# [TASK TO CARRY OUT]
The answer is all of the data repeated exactly, with each picture omitted.

------------------------------------------------------------

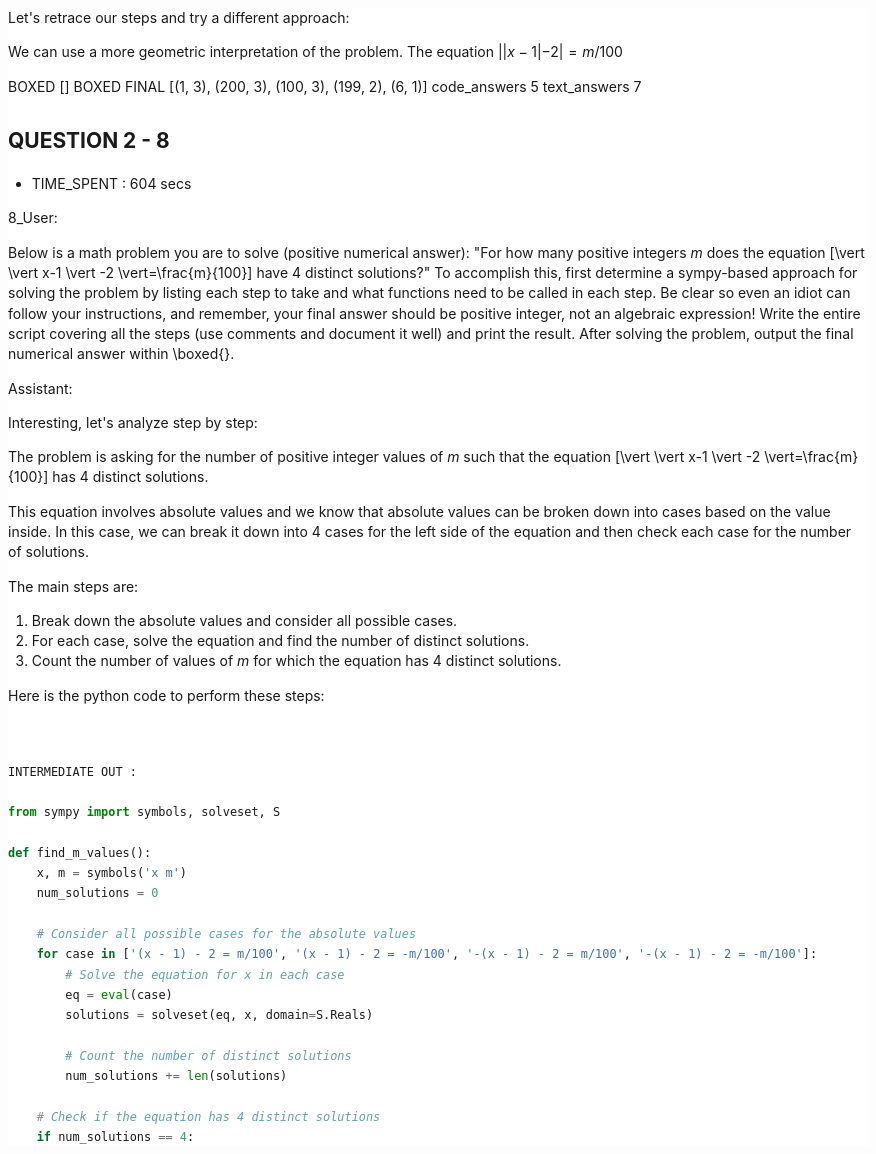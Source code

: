Let's retrace our steps and try a different approach:

We can use a more geometric interpretation of the problem. The equation $| |x-1| - 2| = m/100$

BOXED []
BOXED FINAL 
[(1, 3), (200, 3), (100, 3), (199, 2), (6, 1)]
code_answers 5 text_answers 7



## QUESTION 2 - 8 
- TIME_SPENT : 604 secs

8_User:

Below is a math problem you are to solve (positive numerical answer):
"For how many positive integers $m$ does the equation \[\vert \vert x-1 \vert -2 \vert=\frac{m}{100}\] have $4$ distinct solutions?"
To accomplish this, first determine a sympy-based approach for solving the problem by listing each step to take and what functions need to be called in each step. Be clear so even an idiot can follow your instructions, and remember, your final answer should be positive integer, not an algebraic expression!
Write the entire script covering all the steps (use comments and document it well) and print the result. After solving the problem, output the final numerical answer within \boxed{}.

Assistant: 

Interesting, let's analyze step by step:



The problem is asking for the number of positive integer values of $m$ such that the equation \[\vert \vert x-1 \vert -2 \vert=\frac{m}{100}\] has 4 distinct solutions.

This equation involves absolute values and we know that absolute values can be broken down into cases based on the value inside. In this case, we can break it down into 4 cases for the left side of the equation and then check each case for the number of solutions.

The main steps are:

1. Break down the absolute values and consider all possible cases.
2. For each case, solve the equation and find the number of distinct solutions.
3. Count the number of values of $m$ for which the equation has 4 distinct solutions.

Here is the python code to perform these steps:

```python


INTERMEDIATE OUT :

from sympy import symbols, solveset, S

def find_m_values():
    x, m = symbols('x m')
    num_solutions = 0

    # Consider all possible cases for the absolute values
    for case in ['(x - 1) - 2 = m/100', '(x - 1) - 2 = -m/100', '-(x - 1) - 2 = m/100', '-(x - 1) - 2 = -m/100']:
        # Solve the equation for x in each case
        eq = eval(case)
        solutions = solveset(eq, x, domain=S.Reals)
        
        # Count the number of distinct solutions
        num_solutions += len(solutions)

    # Check if the equation has 4 distinct solutions
    if num_solutions == 4:
```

------------------------------------------------------------

# [WRITTEN REPLY]
Source code

:Let's retrace our steps and try a different approach:

We can use a more geometric interpretation of the problem. The equation $| |x-1| - 2| = m/100$

BOXED []
BOXED FINAL 
[(1, 3), (200, 3), (100, 3), (199, 2), (6, 1)]
code_answers 5 text_answers 7



## QUESTION 2 - 8 
- TIME_SPENT : 604 secs

8_User:

Below is a math problem you are to solve (positive numerical answer):
"For how many positive integers $m$ does the equation \[\vert \vert x-1 \vert -2 \vert=\frac{m}{100}\] have $4$ distinct solutions?"
To accomplish this, first determine a sympy-based approach for solving the problem by listing each step to take and what functions need to be called in each step. Be clear so even an idiot can follow your instructions, and remember, your final answer should be positive integer, not an algebraic expression!
Write the entire script covering all the steps (use comments and document it well) and print the result. After solving the problem, output the final numerical answer within \boxed{}.

Assistant: 

Interesting, let's analyze step by step:



The problem is asking for the number of positive integer values of $m$ such that the equation \[\vert \vert x-1 \vert -2 \vert=\frac{m}{100}\] has 4 distinct solutions.

This equation involves absolute values and we know that absolute values can be broken down into cases based on the value inside. In this case, we can break it down into 4 cases for the left side of the equation and then check each case for the number of solutions.

The main steps are:

1. Break down the absolute values and consider all possible cases.
2. For each case, solve the equation and find the number of distinct solutions.
3. Count the number of values of $m$ for which the equation has 4 distinct solutions.

Here is the python code to perform these steps:

```python


INTERMEDIATE OUT :

from sympy import symbols, solveset, S

def find_m_values():
    x, m = symbols('x m')
    num_solutions = 0

    # Consider all possible cases for the absolute values
    for case in ['(x - 1) - 2 = m/100', '(x - 1) - 2 = -m/100', '-(x - 1) - 2 = m/100', '-(x - 1) - 2 = -m/100']:
        # Solve the equation for x in each case
        eq = eval(case)
        solutions = solveset(eq, x, domain=S.Reals)
        
        # Count the number of distinct solutions
        num_solutions += len(solutions)

    # Check if the equation has 4 distinct solutions
    if num_solutions == 4:
```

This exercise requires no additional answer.